The National Careers Service Job Profiles section has information on over 750 jobs and will help you make sure you have the right skills and qualifications. You can also find out about what the work would be like, the average salary you could expect and what the career prospects are.
But what if you’re unsure about which career is right for you? As a starting point you may want to consider questions such as:
- What are you looking for from a career?
- If you were to visualise yourself in your perfect job, what would you be doing day-to-day?
- Can you commit to further study, or gain work experience if required?
- Do you have particular criteria that a career will need to meet, such as working hours, environment, salary?
- What transferable skills do you already have that may be desirable to future employers? Eg. are you analytical, good at writing, tech-savvy or great at negotiating with people?

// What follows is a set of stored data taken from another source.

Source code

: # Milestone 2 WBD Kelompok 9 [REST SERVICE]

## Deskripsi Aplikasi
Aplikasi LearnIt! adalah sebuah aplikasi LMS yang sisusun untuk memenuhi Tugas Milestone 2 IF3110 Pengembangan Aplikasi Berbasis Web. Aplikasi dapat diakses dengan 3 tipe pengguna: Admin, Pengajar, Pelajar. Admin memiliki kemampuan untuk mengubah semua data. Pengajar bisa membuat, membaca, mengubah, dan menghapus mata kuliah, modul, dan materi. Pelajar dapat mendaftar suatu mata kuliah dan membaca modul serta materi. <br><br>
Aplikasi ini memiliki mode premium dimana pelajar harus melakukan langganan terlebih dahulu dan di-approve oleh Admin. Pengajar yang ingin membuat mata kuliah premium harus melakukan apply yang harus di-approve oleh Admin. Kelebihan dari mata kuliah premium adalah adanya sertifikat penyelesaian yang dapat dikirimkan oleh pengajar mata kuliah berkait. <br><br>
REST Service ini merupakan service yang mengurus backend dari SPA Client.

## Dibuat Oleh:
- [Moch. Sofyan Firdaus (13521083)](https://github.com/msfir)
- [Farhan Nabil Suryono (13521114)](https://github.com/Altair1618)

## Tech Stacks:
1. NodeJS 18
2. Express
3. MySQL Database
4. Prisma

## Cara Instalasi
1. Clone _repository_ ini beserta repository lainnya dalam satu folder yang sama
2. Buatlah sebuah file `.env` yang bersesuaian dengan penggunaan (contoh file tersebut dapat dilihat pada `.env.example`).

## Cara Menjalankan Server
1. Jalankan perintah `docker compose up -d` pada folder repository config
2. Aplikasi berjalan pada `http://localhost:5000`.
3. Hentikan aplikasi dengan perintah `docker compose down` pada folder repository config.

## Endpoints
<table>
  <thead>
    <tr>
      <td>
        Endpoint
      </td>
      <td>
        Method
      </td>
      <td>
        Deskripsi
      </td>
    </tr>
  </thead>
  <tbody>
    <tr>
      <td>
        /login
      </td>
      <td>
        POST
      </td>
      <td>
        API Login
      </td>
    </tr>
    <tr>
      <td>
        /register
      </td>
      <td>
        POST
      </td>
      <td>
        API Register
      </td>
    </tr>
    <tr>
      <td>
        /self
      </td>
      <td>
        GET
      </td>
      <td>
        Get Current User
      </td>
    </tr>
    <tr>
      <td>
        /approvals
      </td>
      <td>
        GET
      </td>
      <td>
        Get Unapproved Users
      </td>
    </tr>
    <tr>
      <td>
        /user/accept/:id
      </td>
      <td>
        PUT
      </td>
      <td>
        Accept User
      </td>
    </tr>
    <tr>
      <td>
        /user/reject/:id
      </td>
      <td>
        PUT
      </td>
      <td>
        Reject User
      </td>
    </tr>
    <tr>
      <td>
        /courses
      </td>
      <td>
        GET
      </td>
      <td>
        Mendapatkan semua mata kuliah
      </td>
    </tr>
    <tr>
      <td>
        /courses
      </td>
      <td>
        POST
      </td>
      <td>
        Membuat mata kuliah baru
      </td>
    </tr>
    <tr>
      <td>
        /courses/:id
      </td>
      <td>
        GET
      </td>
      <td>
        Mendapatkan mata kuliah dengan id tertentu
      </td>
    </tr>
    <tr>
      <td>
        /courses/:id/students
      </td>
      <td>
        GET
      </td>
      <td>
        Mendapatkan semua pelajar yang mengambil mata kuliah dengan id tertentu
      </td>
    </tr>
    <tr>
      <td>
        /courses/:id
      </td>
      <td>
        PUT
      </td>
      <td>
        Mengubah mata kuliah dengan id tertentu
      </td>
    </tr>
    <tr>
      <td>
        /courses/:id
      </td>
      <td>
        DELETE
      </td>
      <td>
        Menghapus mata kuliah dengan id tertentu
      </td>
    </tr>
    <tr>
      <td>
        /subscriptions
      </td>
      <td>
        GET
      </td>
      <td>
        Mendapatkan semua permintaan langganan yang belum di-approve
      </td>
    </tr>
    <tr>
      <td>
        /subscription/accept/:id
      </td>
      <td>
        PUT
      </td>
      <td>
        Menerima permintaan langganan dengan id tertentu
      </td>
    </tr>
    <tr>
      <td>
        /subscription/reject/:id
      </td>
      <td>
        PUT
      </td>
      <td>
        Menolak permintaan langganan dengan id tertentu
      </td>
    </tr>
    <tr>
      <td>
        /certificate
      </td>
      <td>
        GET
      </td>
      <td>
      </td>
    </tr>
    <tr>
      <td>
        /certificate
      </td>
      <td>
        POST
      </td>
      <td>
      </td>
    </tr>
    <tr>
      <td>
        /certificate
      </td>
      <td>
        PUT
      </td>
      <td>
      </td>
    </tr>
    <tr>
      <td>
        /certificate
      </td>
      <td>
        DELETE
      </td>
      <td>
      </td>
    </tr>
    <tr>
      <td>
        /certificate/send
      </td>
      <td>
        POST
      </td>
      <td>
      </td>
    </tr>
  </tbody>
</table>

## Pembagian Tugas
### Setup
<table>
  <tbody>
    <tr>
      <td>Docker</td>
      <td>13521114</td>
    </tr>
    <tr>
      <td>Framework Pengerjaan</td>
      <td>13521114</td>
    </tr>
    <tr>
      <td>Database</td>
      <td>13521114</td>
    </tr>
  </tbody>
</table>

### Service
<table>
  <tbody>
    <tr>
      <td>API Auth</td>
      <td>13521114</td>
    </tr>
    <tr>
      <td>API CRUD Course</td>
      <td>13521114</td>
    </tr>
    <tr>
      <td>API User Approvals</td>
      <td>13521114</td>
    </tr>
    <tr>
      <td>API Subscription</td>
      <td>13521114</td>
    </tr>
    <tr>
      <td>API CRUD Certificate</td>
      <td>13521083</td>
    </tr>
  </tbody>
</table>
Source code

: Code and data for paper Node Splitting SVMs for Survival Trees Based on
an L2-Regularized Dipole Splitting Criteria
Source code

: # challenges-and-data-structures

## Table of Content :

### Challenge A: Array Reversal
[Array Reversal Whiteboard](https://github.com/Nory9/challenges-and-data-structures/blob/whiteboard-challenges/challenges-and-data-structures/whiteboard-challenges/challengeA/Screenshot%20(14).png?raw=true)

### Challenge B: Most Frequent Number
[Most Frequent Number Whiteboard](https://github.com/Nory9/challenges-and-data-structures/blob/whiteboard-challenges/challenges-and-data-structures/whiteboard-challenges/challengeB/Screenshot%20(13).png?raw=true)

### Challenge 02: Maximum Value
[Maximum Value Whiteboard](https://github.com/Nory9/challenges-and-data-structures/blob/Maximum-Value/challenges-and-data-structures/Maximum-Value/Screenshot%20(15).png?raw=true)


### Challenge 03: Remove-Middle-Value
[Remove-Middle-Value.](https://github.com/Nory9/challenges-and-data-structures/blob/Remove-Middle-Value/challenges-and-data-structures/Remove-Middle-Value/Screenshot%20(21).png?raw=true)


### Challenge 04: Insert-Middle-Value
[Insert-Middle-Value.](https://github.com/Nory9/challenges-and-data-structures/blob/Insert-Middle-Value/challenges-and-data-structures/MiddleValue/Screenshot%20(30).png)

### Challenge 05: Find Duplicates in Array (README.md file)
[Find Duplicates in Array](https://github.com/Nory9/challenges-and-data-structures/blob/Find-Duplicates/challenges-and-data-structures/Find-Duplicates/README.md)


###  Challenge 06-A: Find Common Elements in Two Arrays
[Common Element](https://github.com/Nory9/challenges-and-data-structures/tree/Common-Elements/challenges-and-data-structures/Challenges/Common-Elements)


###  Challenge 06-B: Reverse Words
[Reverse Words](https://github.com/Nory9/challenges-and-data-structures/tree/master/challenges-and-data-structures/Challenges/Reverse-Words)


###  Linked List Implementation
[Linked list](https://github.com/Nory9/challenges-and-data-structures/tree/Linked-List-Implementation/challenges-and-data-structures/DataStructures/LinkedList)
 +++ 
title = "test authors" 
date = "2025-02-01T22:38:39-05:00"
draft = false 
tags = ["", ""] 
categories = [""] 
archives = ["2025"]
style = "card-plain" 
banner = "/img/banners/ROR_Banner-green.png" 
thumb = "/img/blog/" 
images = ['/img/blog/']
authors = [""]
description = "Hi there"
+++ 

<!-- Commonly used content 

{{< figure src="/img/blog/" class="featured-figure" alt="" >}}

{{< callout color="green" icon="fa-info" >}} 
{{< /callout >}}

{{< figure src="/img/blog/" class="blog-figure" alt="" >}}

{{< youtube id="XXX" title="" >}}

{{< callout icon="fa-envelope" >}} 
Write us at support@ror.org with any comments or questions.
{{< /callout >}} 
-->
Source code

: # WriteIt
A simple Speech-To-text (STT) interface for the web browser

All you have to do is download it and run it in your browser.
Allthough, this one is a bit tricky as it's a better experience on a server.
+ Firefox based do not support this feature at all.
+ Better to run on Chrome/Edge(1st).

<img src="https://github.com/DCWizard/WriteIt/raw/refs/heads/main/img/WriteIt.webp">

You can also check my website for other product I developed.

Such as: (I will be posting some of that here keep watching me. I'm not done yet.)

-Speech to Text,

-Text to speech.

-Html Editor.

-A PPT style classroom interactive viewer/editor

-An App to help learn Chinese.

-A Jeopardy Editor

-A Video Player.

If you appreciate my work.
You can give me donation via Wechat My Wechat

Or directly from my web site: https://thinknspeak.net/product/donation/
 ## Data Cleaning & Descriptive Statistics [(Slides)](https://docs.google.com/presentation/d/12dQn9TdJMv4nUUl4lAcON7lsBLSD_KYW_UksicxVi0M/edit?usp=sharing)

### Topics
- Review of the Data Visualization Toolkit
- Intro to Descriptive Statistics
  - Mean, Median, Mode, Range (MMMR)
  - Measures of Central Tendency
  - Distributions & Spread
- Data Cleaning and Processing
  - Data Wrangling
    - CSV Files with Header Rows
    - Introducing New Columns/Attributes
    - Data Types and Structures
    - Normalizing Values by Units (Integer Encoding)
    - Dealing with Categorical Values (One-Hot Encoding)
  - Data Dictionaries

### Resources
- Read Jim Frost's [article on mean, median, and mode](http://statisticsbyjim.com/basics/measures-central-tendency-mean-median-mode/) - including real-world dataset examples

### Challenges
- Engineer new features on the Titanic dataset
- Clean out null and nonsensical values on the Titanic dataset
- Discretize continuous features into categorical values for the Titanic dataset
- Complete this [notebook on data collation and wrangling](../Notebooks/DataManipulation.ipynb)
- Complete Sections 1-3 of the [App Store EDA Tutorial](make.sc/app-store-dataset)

It’s worth giving serious thought to these questions, as they will help you identify realistic career options as well as explore different roles.
If you need inspiration, the National Careers Service Skills Health Check tool can help you to identify your skills, interests and work values and generate career ideas, so that you can start exploring what kind of job would suit you. Simply complete a series of questions and activities to help identify your dream career.
Networking and looking for vacancies
Networking is a valuable way of making contacts and learning about how a particular industry works in this country.
Your university or college careers service, friends and past colleagues may also be able to help you think about where vacancies might be available.
In the UK, you can find many job vacancies through employment agencies, or on job search websites.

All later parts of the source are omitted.